Alphabet designed home security system with the help of former burglars

  • Alphabet's Nest unit paid "former burglars," as well as police, to help with design of new home security system
  • The maker of internet-connected devices spend several years developing Nest Secure, an effort launched by former CEO Tony Fadell
  • Fadell, a former Apple exec criticized for his combative management style, 'kicked people in the ass sometimes,' one Nest executive said

Alphabet's Nest unit designed its home security system with the help of police and "former burglars" during a years-long development process begun under former CEO Tony Fadell, company executives said.

"We brought in a whole bunch of former burglars," Nest general manager Michele Chambers Turner told a room full of media gathered in San Francisco for the unveiling of Nest Secure.

The company asked the thieves questions like, "How do you case a house?" and "How did you break in?" and used their replies to help design the system, Turner said during the presentation, which also included video footage of an arrest of a home burglar.

The arrest was genuine, not staged, Nest product marketing director Maxime Veron told CNBC after the presentation.

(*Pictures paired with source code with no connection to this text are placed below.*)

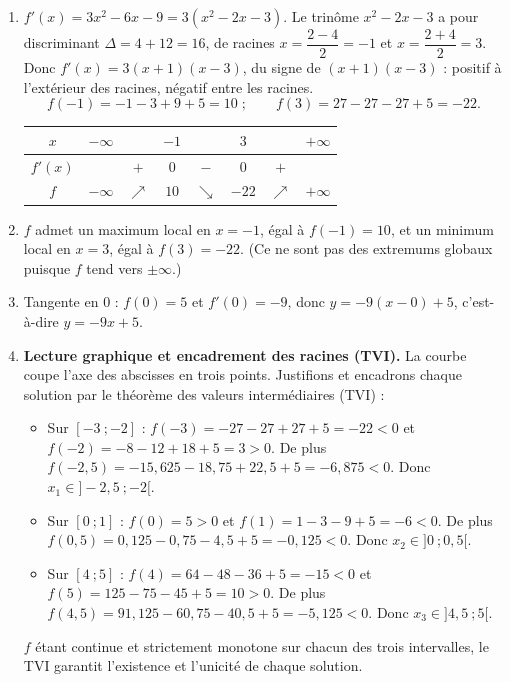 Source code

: \documentclass[11pt]{article}
\newcommand{\cle}[1]{{\popxbold\color{popdark}#1}}
\begin{document}
\begin{corrige}
\begin{enumerate}
\item $f'(x) = 3x^2 - 6x - 9 = 3(x^2 - 2x - 3)$. Le trinôme $x^2 - 2x - 3$ a pour discriminant $\Delta = 4 + 12 = 16$, de racines $x = \dfrac{2 - 4}{2} = -1$ et $x = \dfrac{2 + 4}{2} = 3$. Donc $f'(x) = 3(x+1)(x-3)$, du signe de $(x+1)(x-3)$ : positif à l'extérieur des racines, négatif entre les racines.
\[ f(-1) = -1 - 3 + 9 + 5 = 10 \;; \qquad f(3) = 27 - 27 - 27 + 5 = -22. \]
\begin{center}
\begin{tabular}{|c|ccccccc|}\hline
$x$ & $-\infty$ & & $-1$ & & $3$ & & $+\infty$ \\ \hline
$f'(x)$ & & $+$ & $0$ & $-$ & $0$ & $+$ & \\ \hline
$f$ & $-\infty$ & $\nearrow$ & $10$ & $\searrow$ & $-22$ & $\nearrow$ & $+\infty$ \\ \hline
\end{tabular}
\end{center}
\item $f$ admet un \cle{maximum local} en $x = -1$, égal à $f(-1) = 10$, et un \cle{minimum local} en $x = 3$, égal à $f(3) = -22$. (Ce ne sont pas des extremums globaux puisque $f$ tend vers $\pm\infty$.)
\item Tangente en $0$ : $f(0) = 5$ et $f'(0) = -9$, donc $y = -9(x - 0) + 5$, c'est-à-dire $\boxed{y = -9x + 5}$.
\item \textbf{Lecture graphique et encadrement des racines (TVI).} La courbe coupe l'axe des abscisses en trois points. Justifions et encadrons chaque solution par le théorème des valeurs intermédiaires (TVI) :
\begin{itemize}
\item Sur $[-3\ ; -2]$ : $f(-3) = -27 - 27 + 27 + 5 = -22 < 0$ et $f(-2) = -8 - 12 + 18 + 5 = 3 > 0$. De plus $f(-2{,}5) = -15{,}625 - 18{,}75 + 22{,}5 + 5 = -6{,}875 < 0$. Donc $x_1 \in ]-2{,}5\ ; -2[$.
\item Sur $[0\ ; 1]$ : $f(0) = 5 > 0$ et $f(1) = 1 - 3 - 9 + 5 = -6 < 0$. De plus $f(0{,}5) = 0{,}125 - 0{,}75 - 4{,}5 + 5 = -0{,}125 < 0$. Donc $x_2 \in ]0\ ; 0{,}5[$.
\item Sur $[4\ ; 5]$ : $f(4) = 64 - 48 - 36 + 5 = -15 < 0$ et $f(5) = 125 - 75 - 45 + 5 = 10 > 0$. De plus $f(4{,}5) = 91{,}125 - 60{,}75 - 40{,}5 + 5 = -5{,}125 < 0$. Donc $x_3 \in ]4{,}5\ ; 5[$.
\end{itemize}
$f$ étant continue et strictement monotone sur chacun des trois intervalles, le TVI garantit l'existence et l'unicité de chaque solution.
\end{enumerate}
\end{corrige}
\end{document}

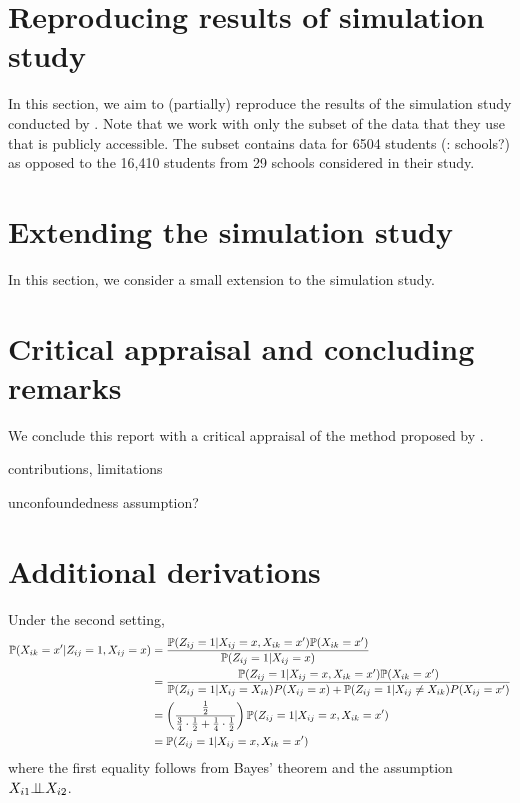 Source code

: \documentclass[10pt]{article}
\begin{document}
\section{Reproducing results of simulation study}

\todo In this section, we aim to (partially) reproduce the results of the simulation study conducted by \textcite{Forastiere:2021}. Note that we work with only the subset of the data that they use that is publicly accessible. The subset contains data for 6504 students (\todo: schools?) as opposed to the 16,410 students from 29 schools considered in their study.
\\


\section{Extending the simulation study}

\todo In this section, we consider a small extension to the simulation study.
\\


\section{Critical appraisal and concluding remarks}

\todo We conclude this report with a critical appraisal of the method proposed by \textcite{Forastiere:2021}.

\todo contributions, limitations

\todo unconfoundedness assumption? \textcite{Sanchez:2021}


\newpage


\begin{refcontext}[sorting=nyt]
\printbibliography
\end{refcontext}


\newpage

\appendix

\section{Additional derivations}

Under the second setting,
\begin{align*}
\P(X_{ik}=x'|Z_{ij}=1,X_{ij}=x) &= \frac{\P(Z_{ij}=1|X_{ij}=x,X_{ik}=x')\P(X_{ik}=x')}{\P(Z_{ij}=1|X_{ij}=x)} \\
&= \frac{\P(Z_{ij}=1|X_{ij}=x,X_{ik}=x')\P(X_{ik}=x')}{\P(Z_{ij}=1|X_{ij}=X_{ik})P(X_{ij}=x) + \P(Z_{ij}=1|X_{ij}\neq X_{ik})P(X_{ij}=x')} \\
&= \left(\frac{\frac{1}{2}}{\frac{3}{4}\cdot\frac{1}{2}+\frac{1}{4}\cdot\frac{1}{2}}\right)\P(Z_{ij}=1|X_{ij}=x,X_{ik}=x') \\
&= \P(Z_{ij}=1|X_{ij}=x,X_{ik}=x')
\end{align*}
where the first equality follows from Bayes' theorem and the assumption $X_{i1}\condind X_{i2}$.
\end{document}

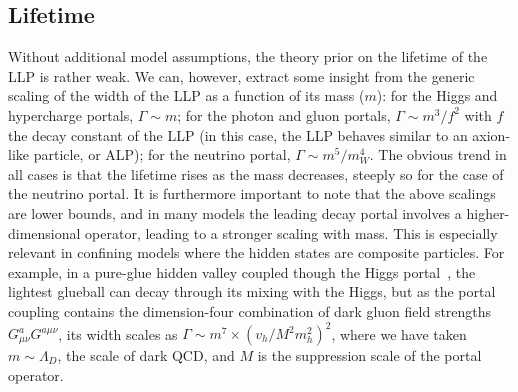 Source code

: \subsection{Lifetime}
\label{sec:darkshowerctau}

Without additional model assumptions, the theory prior on the lifetime of the LLP is rather weak. We can, however, extract some insight from the generic scaling of the width of the LLP as a function of its mass ($m$): for the Higgs and hypercharge portals, $\Gamma\sim m$; for the photon and gluon portals, $\Gamma\sim m^3/f^2$ with $f$ the decay constant of the LLP (in this case, the LLP behaves similar to an axion-like particle, or ALP); for the neutrino portal, $\Gamma \sim m^5/m_W^4$. The obvious trend in all cases is that the lifetime rises as the mass decreases, steeply so for the case of the neutrino portal. It is furthermore important to note that the above scalings are lower bounds, and in many models the leading decay portal involves a higher-dimensional operator, leading to a stronger scaling with mass. This is especially relevant in confining  models where the hidden states are composite particles. For example, in a pure-glue hidden valley coupled though the Higgs portal~\cite{Juknevich:2009gg}, the lightest glueball can decay through its mixing with the Higgs, but as the portal coupling contains the dimension-four combination of dark gluon field strengths $G^a_{\mu\nu}G^{a \mu\nu}$, its width scales as $\Gamma\sim m^7 \times (v_h/M^2 m_h^2)^2$, where we have taken $m\sim \Lambda_D$, the scale of dark QCD, and $M$ is the suppression scale of the portal operator.

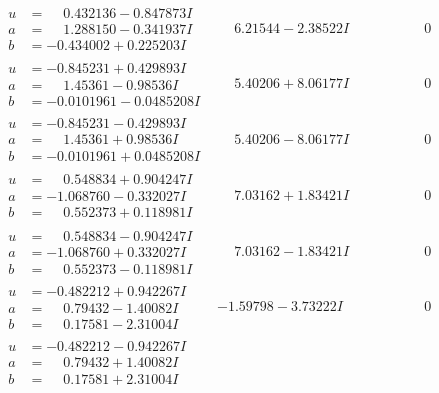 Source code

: \documentclass[1p]{elsarticle_modified}
\theoremstyle{definition}
\begin{document}
$$\begin{array}{c|c|c}
\begin{aligned}
u &= \phantom{-}0.432136 - 0.847873 I \\
a &= \phantom{-}1.288150 - 0.341937 I \\
b &= -0.434002 + 0.225203 I\end{aligned}
 & \phantom{-}6.21544 - 2.38522 I & \phantom{-0.000000 } 0 \\ \hline\begin{aligned}
u &= -0.845231 + 0.429893 I \\
a &= \phantom{-}1.45361 - 0.98536 I \\
b &= -0.0101961 - 0.0485208 I\end{aligned}
 & \phantom{-}5.40206 + 8.06177 I & \phantom{-0.000000 } 0 \\ \hline\begin{aligned}
u &= -0.845231 - 0.429893 I \\
a &= \phantom{-}1.45361 + 0.98536 I \\
b &= -0.0101961 + 0.0485208 I\end{aligned}
 & \phantom{-}5.40206 - 8.06177 I & \phantom{-0.000000 } 0 \\ \hline\begin{aligned}
u &= \phantom{-}0.548834 + 0.904247 I \\
a &= -1.068760 - 0.332027 I \\
b &= \phantom{-}0.552373 + 0.118981 I\end{aligned}
 & \phantom{-}7.03162 + 1.83421 I & \phantom{-0.000000 } 0 \\ \hline\begin{aligned}
u &= \phantom{-}0.548834 - 0.904247 I \\
a &= -1.068760 + 0.332027 I \\
b &= \phantom{-}0.552373 - 0.118981 I\end{aligned}
 & \phantom{-}7.03162 - 1.83421 I & \phantom{-0.000000 } 0 \\ \hline\begin{aligned}
u &= -0.482212 + 0.942267 I \\
a &= \phantom{-}0.79432 - 1.40082 I \\
b &= \phantom{-}0.17581 - 2.31004 I\end{aligned}
 & -1.59798 - 3.73222 I & \phantom{-0.000000 } 0 \\ \hline\begin{aligned}
u &= -0.482212 - 0.942267 I \\
a &= \phantom{-}0.79432 + 1.40082 I \\
b &= \phantom{-}0.17581 + 2.31004 I\end{aligned}

\end{array}$$
\end{document}
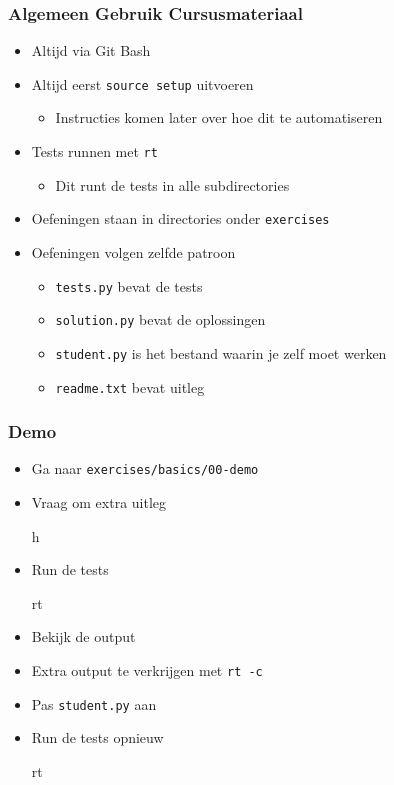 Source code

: \begin{frame}
  \frametitle{Algemeen Gebruik Cursusmateriaal}
  \begin{itemize}
    \item Altijd via Git Bash
    \item Altijd eerst \texttt{source setup} uitvoeren
          \begin{itemize}
            \item Instructies komen later over hoe dit te automatiseren
          \end{itemize}
    \item Tests runnen met \texttt{rt}
          \begin{itemize}
            \item Dit runt de tests in alle subdirectories
          \end{itemize}
    \item Oefeningen staan in directories onder \texttt{exercises}
    \item Oefeningen volgen zelfde patroon
          \begin{itemize}
            \item \texttt{tests.py} bevat de tests
            \item \texttt{solution.py} bevat de oplossingen
            \item \texttt{student.py} is het bestand waarin je zelf moet werken
            \item \texttt{readme.txt} bevat uitleg
          \end{itemize}
  \end{itemize}
\end{frame}

\begin{frame}
  \frametitle{Demo}
  \begin{itemize}
    \item Ga naar \texttt{exercises/basics/00-demo}
    \item Vraag om extra uitleg
          \begin{center} \ttfamily
            h
          \end{center}
    \item Run de tests
          \begin{center} \ttfamily
            rt
          \end{center}
    \item Bekijk de output
    \item Extra output te verkrijgen met \texttt{rt -c}
    \item Pas \texttt{student.py} aan
    \item Run de tests opnieuw
          \begin{center} \ttfamily
            rt
          \end{center}
  \end{itemize}
\end{frame}





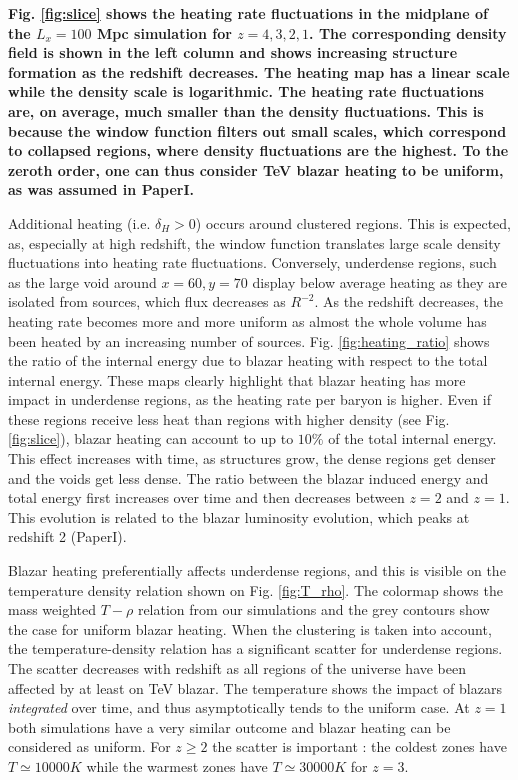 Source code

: \documentclass[twocolumns]{emulateapj}
\newcommand\ALc[1]{{\color{red} \bf #1}} %
\begin{document}
\ALc{Fig. \ref{fig:slice} shows the heating rate fluctuations in the midplane of the $L_x=100$ Mpc simulation for $z=4,3,2,1$.  The corresponding density field is shown in the left column and shows increasing structure formation as the redshift decreases.  The heating map has a linear scale while the density scale is logarithmic. The heating rate fluctuations are, on average, much smaller than the density fluctuations. This is because the window function filters out small scales, which correspond to collapsed regions,  where density fluctuations are the highest. To the zeroth order, one can thus consider TeV blazar heating to be uniform, as was assumed in PaperI.



Additional heating (i.e. $\delta_H>0$) occurs around clustered regions. This is expected, as, especially at high redshift, the window function translates large scale density fluctuations into heating rate fluctuations.  Conversely, underdense regions, such as the large void around $x=60,y=70$ display below average heating as they are isolated from sources, which flux decreases as $R^{-2}$. As the redshift decreases, the heating rate becomes more and more uniform as almost the whole volume has been heated by an increasing number of sources.
Fig. \ref{fig:heating_ratio} shows the ratio of the internal energy due to  blazar heating with respect to the total internal energy.  These maps clearly highlight that blazar heating has more impact in underdense regions, as the heating rate per baryon is higher. Even if these regions receive less heat than regions with higher density (see Fig. \ref{fig:slice}), blazar heating can account to up to $10\%$ of the total internal energy.  This effect increases with time, as structures grow, the dense regions get denser and the voids get less dense. The ratio between the blazar induced energy and total energy first increases over time and then decreases between $z=2$ and $z=1$.  This evolution is related to the blazar luminosity evolution, which peaks at redshift 2 (PaperI).


Blazar heating preferentially affects underdense regions, and this is visible on the temperature density relation shown on Fig. \ref{fig:T_rho}. The colormap shows the mass weighted $T-\rho$ relation from our simulations and the grey contours show the case for uniform blazar heating. When the clustering is taken into account, the temperature-density relation has a significant scatter for underdense regions. The scatter decreases with redshift as all regions of the universe have been affected by at least on TeV blazar. The temperature shows the impact of blazars \textit{integrated} over time, and thus asymptotically tends to the uniform case. At $z=1$ both simulations have a very similar outcome and blazar heating can be considered as uniform. For $z\geqslant 2$ the scatter is important :  the coldest zones have $T\simeq 10 000K$ while the warmest zones have $T\simeq 30 000K$ for $z=3$. 

}
\end{document}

A woman adjusts her Nest Secure alarm system. 
A woman adjusts her Nest Secure alarm system. 

Both the former burglars and police who were consulted on the system's design were "mainly volunteers" who were nevertheless paid for their time, Veron said in an interview.

The system, which includes motion sensors, cameras and a device called Nest Guard that oversees it, will ship in November.

The company was working on Nest Secure "for several years," said Veron, which means it began under co-founder and former CEO Fadell, who left his leadership role in mid-2016.

Alphabet (formerly Google) acquired Nest for $3.2 billion in cash in early 2014.

Veron defended Fadell, his former boss, for his leadership style. "When you're trying to ship a product, you need a charismatic person to kick people in the ass sometimes," Veron told CNBC.

All of the products the company showed Wednesday were conceived under Fadell's leadership, "except one," said Veron, who declined several times to identify the product.